_Task description_
Among the records that follow, set down only the lines from the one containing "standard input and" to the one containing "if (!is || !os)", both included, exactly.

Pictures paired with source code:
──────

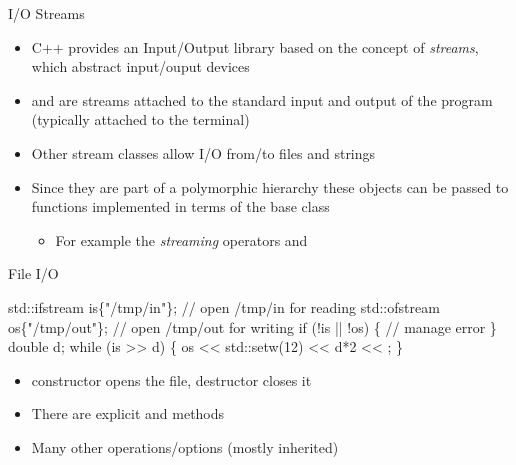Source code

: \begin{frame}{I/O Streams}

  \begin{itemize}
  \item C++ provides an Input/Output library based on the concept of \textit{streams}, which abstract input/ouput devices
  \item {} and  are streams attached to the
    standard input and output of the program (typically attached to the
    terminal)
  \item Other stream classes allow I/O from/to files and strings
  \item Since they are part of a polymorphic hierarchy these objects can be
    passed to functions implemented in terms of the base class
    \begin{itemize}
    \item For example the \textit{streaming} operators \code{<<} and \code{>>}
    \end{itemize}
  \end{itemize}
\end{frame}

\begin{frame}[fragile]{File I/O}

  \begin{codeblock}
std::ifstream is\{"/tmp/in"\};  // open /tmp/in for reading
std::ofstream os\{"/tmp/out"\}; // open /tmp/out for writing
if (!is || !os) \{
  // manage error
\}
double d;
while (is \alert{>>} d) \{
  os \alert{<<} std::setw(12) \alert{<<} d*2 \alert{<<} \bslashn{};
\}\end{codeblock}

  \begin{itemize}
  \item {} constructor opens the file, destructor closes it
  \item There are explicit  and  methods
  \item Many other operations/options (mostly inherited)
  \end{itemize}

\end{frame}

──────

_Result for this task_
    standard input and output of the program (typically attached to the
    terminal)
  \item Other stream classes allow I/O from/to files and strings
  \item Since they are part of a polymorphic hierarchy these objects can be
    passed to functions implemented in terms of the base class
    \begin{itemize}
    \item For example the \textit{streaming} operators \code{<<} and \code{>>}
    \end{itemize}
  \end{itemize}
\end{frame}

\begin{frame}[fragile]{File I/O}

  \begin{codeblock}
std::ifstream is\{"/tmp/in"\};  // open /tmp/in for reading
std::ofstream os\{"/tmp/out"\}; // open /tmp/out for writing
if (!is || !os) \{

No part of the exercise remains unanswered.